Sagu, Alternatif Bahan Pangan Pengganti
"Kebutuhan pangan sangat dibutuhkan sehingga beras sebagai sumber karbohidrat selalu diandalkan oleh masyarakat. Tetapi stok beras kerap tidak dapat memenuhi kebutuhan sehingga bahan pangan alternatif, seperti Sagu dapat diandalkan."
Jagadtani - Sagu adalah salah satu sumber karbohidrat yang kaya dan memiliki potensi untuk dikembangkan lebih lanjut. Meskipun beras tetap menjadi pilihan utama, kita tidak boleh melupakan alternatif lain seperti sagu ini.
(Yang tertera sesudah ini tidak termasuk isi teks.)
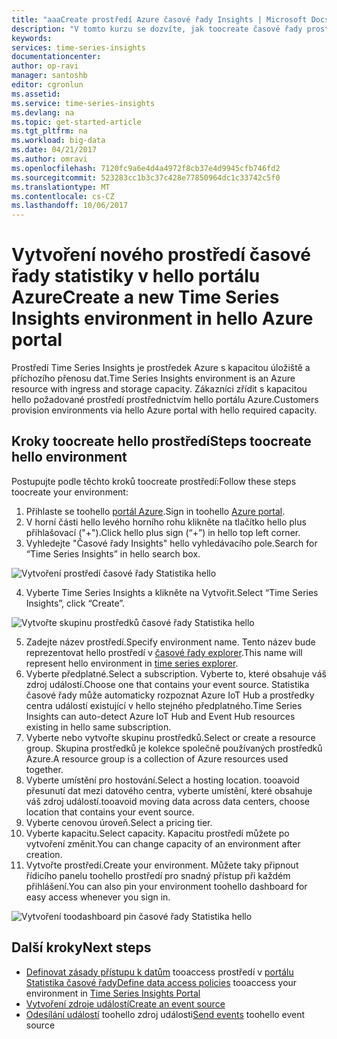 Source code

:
 ```yaml
---
title: "aaaCreate prostředí Azure časové řady Insights | Microsoft Docs"
description: "V tomto kurzu se dozvíte, jak toocreate časové řady prostředí, připojte ho zdroj události tooan a připravené tooanalyze vaše data události v minutách."
keywords: 
services: time-series-insights
documentationcenter: 
author: op-ravi
manager: santoshb
editor: cgronlun
ms.assetid: 
ms.service: time-series-insights
ms.devlang: na
ms.topic: get-started-article
ms.tgt_pltfrm: na
ms.workload: big-data
ms.date: 04/21/2017
ms.author: omravi
ms.openlocfilehash: 7120fc9a6e4d4a4972f8cb37e4d9945cfb746fd2
ms.sourcegitcommit: 523283cc1b3c37c428e77850964dc1c33742c5f0
ms.translationtype: MT
ms.contentlocale: cs-CZ
ms.lasthandoff: 10/06/2017
---
```

# <a name="create-a-new-time-series-insights-environment-in-hello-azure-portal"></a><span data-ttu-id="8940b-103">Vytvoření nového prostředí časové řady statistiky v hello portálu Azure</span><span class="sxs-lookup"><span data-stu-id="8940b-103">Create a new Time Series Insights environment in hello Azure portal</span></span>

<span data-ttu-id="8940b-104">Prostředí Time Series Insights je prostředek Azure s kapacitou úložiště a příchozího přenosu dat.</span><span class="sxs-lookup"><span data-stu-id="8940b-104">Time Series Insights environment is an Azure resource with ingress and storage capacity.</span></span> <span data-ttu-id="8940b-105">Zákazníci zřídit s kapacitou hello požadované prostředí prostřednictvím hello portálu Azure.</span><span class="sxs-lookup"><span data-stu-id="8940b-105">Customers provision environments via hello Azure portal with hello required capacity.</span></span>

## <a name="steps-toocreate-hello-environment"></a><span data-ttu-id="8940b-106">Kroky toocreate hello prostředí</span><span class="sxs-lookup"><span data-stu-id="8940b-106">Steps toocreate hello environment</span></span>

<span data-ttu-id="8940b-107">Postupujte podle těchto kroků toocreate prostředí:</span><span class="sxs-lookup"><span data-stu-id="8940b-107">Follow these steps toocreate your environment:</span></span>

1.  <span data-ttu-id="8940b-108">Přihlaste se toohello [portál Azure](https://portal.azure.com).</span><span class="sxs-lookup"><span data-stu-id="8940b-108">Sign in toohello [Azure portal](https://portal.azure.com).</span></span>
2.  <span data-ttu-id="8940b-109">V horní části hello levého horního rohu klikněte na tlačítko hello plus přihlašovací ("+").</span><span class="sxs-lookup"><span data-stu-id="8940b-109">Click hello plus sign (“+”) in hello top left corner.</span></span>
3.  <span data-ttu-id="8940b-110">Vyhledejte "Časové řady Insights" hello vyhledávacího pole.</span><span class="sxs-lookup"><span data-stu-id="8940b-110">Search for “Time Series Insights” in hello search box.</span></span>

  ![Vytvoření prostředí časové řady Statistika hello](media/get-started/getstarted-create-environment1.png)

4.  <span data-ttu-id="8940b-112">Vyberte Time Series Insights a klikněte na Vytvořit.</span><span class="sxs-lookup"><span data-stu-id="8940b-112">Select “Time Series Insights”, click “Create”.</span></span>

  ![Vytvořte skupinu prostředků časové řady Statistika hello](media/get-started/getstarted-create-environment2.png)

5.  <span data-ttu-id="8940b-114">Zadejte název prostředí.</span><span class="sxs-lookup"><span data-stu-id="8940b-114">Specify environment name.</span></span> <span data-ttu-id="8940b-115">Tento název bude reprezentovat hello prostředí v [časové řady explorer](https://insights.timeseries.azure.com).</span><span class="sxs-lookup"><span data-stu-id="8940b-115">This name will represent hello environment in [time series explorer](https://insights.timeseries.azure.com).</span></span>
6.  <span data-ttu-id="8940b-116">Vyberte předplatné.</span><span class="sxs-lookup"><span data-stu-id="8940b-116">Select a subscription.</span></span> <span data-ttu-id="8940b-117">Vyberte to, které obsahuje váš zdroj událostí.</span><span class="sxs-lookup"><span data-stu-id="8940b-117">Choose one that contains your event source.</span></span> <span data-ttu-id="8940b-118">Statistika časové řady může automaticky rozpoznat Azure IoT Hub a prostředky centra událostí existující v hello stejného předplatného.</span><span class="sxs-lookup"><span data-stu-id="8940b-118">Time Series Insights can auto-detect Azure IoT Hub and Event Hub resources existing in hello same subscription.</span></span>
7.  <span data-ttu-id="8940b-119">Vyberte nebo vytvořte skupinu prostředků.</span><span class="sxs-lookup"><span data-stu-id="8940b-119">Select or create a resource group.</span></span> <span data-ttu-id="8940b-120">Skupina prostředků je kolekce společně používaných prostředků Azure.</span><span class="sxs-lookup"><span data-stu-id="8940b-120">A resource group is a collection of Azure resources used together.</span></span>
8.  <span data-ttu-id="8940b-121">Vyberte umístění pro hostování.</span><span class="sxs-lookup"><span data-stu-id="8940b-121">Select a hosting location.</span></span> <span data-ttu-id="8940b-122">tooavoid přesunutí dat mezi datového centra, vyberte umístění, které obsahuje váš zdroj událostí.</span><span class="sxs-lookup"><span data-stu-id="8940b-122">tooavoid moving data across data centers, choose location that contains your event source.</span></span>
9.  <span data-ttu-id="8940b-123">Vyberte cenovou úroveň.</span><span class="sxs-lookup"><span data-stu-id="8940b-123">Select a pricing tier.</span></span>
10. <span data-ttu-id="8940b-124">Vyberte kapacitu.</span><span class="sxs-lookup"><span data-stu-id="8940b-124">Select capacity.</span></span> <span data-ttu-id="8940b-125">Kapacitu prostředí můžete po vytvoření změnit.</span><span class="sxs-lookup"><span data-stu-id="8940b-125">You can change capacity of an environment after creation.</span></span>
11. <span data-ttu-id="8940b-126">Vytvořte prostředí.</span><span class="sxs-lookup"><span data-stu-id="8940b-126">Create your environment.</span></span> <span data-ttu-id="8940b-127">Můžete taky připnout řídicího panelu toohello prostředí pro snadný přístup při každém přihlášení.</span><span class="sxs-lookup"><span data-stu-id="8940b-127">You can also pin your environment toohello dashboard for easy access whenever you sign in.</span></span>

  ![Vytvoření toodashboard pin časové řady Statistika hello](media/get-started/getstarted-create-environment3.png)

## <a name="next-steps"></a><span data-ttu-id="8940b-129">Další kroky</span><span class="sxs-lookup"><span data-stu-id="8940b-129">Next steps</span></span>

* <span data-ttu-id="8940b-130">[Definovat zásady přístupu k datům](time-series-insights-data-access.md) tooaccess prostředí v [portálu Statistika časové řady](https://insights.timeseries.azure.com)</span><span class="sxs-lookup"><span data-stu-id="8940b-130">[Define data access policies](time-series-insights-data-access.md) tooaccess your environment in [Time Series Insights Portal](https://insights.timeseries.azure.com)</span></span>
* [<span data-ttu-id="8940b-131">Vytvoření zdroje událostí</span><span class="sxs-lookup"><span data-stu-id="8940b-131">Create an event source</span></span>](time-series-insights-add-event-source.md)
* <span data-ttu-id="8940b-132">[Odesílání událostí](time-series-insights-send-events.md) toohello zdroj události</span><span class="sxs-lookup"><span data-stu-id="8940b-132">[Send events](time-series-insights-send-events.md) toohello event source</span></span>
Selain beras, sagu telah lama menjadi sumber utama karbohidrat masyarakat di beberapa wilayah nusantara.
Bila dikembangkan pemanfaatanya sebagai bahan pangan pokok, komoditas ini dapat mengatasi masalah ketahanan pangan nasional. Dilansir dari buku Sagu Nusantara (2022) Arifin Muhammad Ade, sagu merupakan produk pangan lokal yang menjanjikan di masa depan karena sagu dapat menggantikan beras.
Dilansir dari detikFood.com sagu dapat disebut sebagai tanaman marginal atau tanaman yang tumbuh di lahan kering, padahal potensinya sangat bagus untuk dijadikan alternatif beras yang mayoritas dikonsumsi di Tanah Air.
Berdasarkan Badan Pusat Statistik (BPS), pada tiga kuartal pertama 2022, volume produksi sagu mengalami peningkatan. Namun, pada akhir kuartal tahun 2022, produksi sagu dalam negri justru turun cukup drastis menjadi 1,76 ribu ton. Secara total pada tahun 2022, produksi sagu hutan di Indonesia mencapai 8,94 ribu ton. Sebagaian besar produksi sagu berasal dari pulau Maluku dan papua, mengingat kedua daerah tersebut menjadikan sagu sebagai makanan pokoknya.
Menurut Direktur Jenderal Industri Agro, Putu Juli Ardika, dikutip dari Kompas.com, Senin (18/3/2024), Sagu berpotensi dikembangkan sebagai alternatif bahan pangan sumber karbohidrat utama nasional. Karena, Indonesia memiliki lahan sagu yang diperkirakan mencapai 5,5 juta hektar yang dimana luas lahan sagu yang mencapai 5,5 juta hektar itu dapat menjadi cadangan pangan sumber karbohidrat yang besar untuk dalam negri, namun pengelolahan sagu belum secara masif dilakukan karena produksi sagu yang belum mencapai banyaknya produksi seperti pangan lainya.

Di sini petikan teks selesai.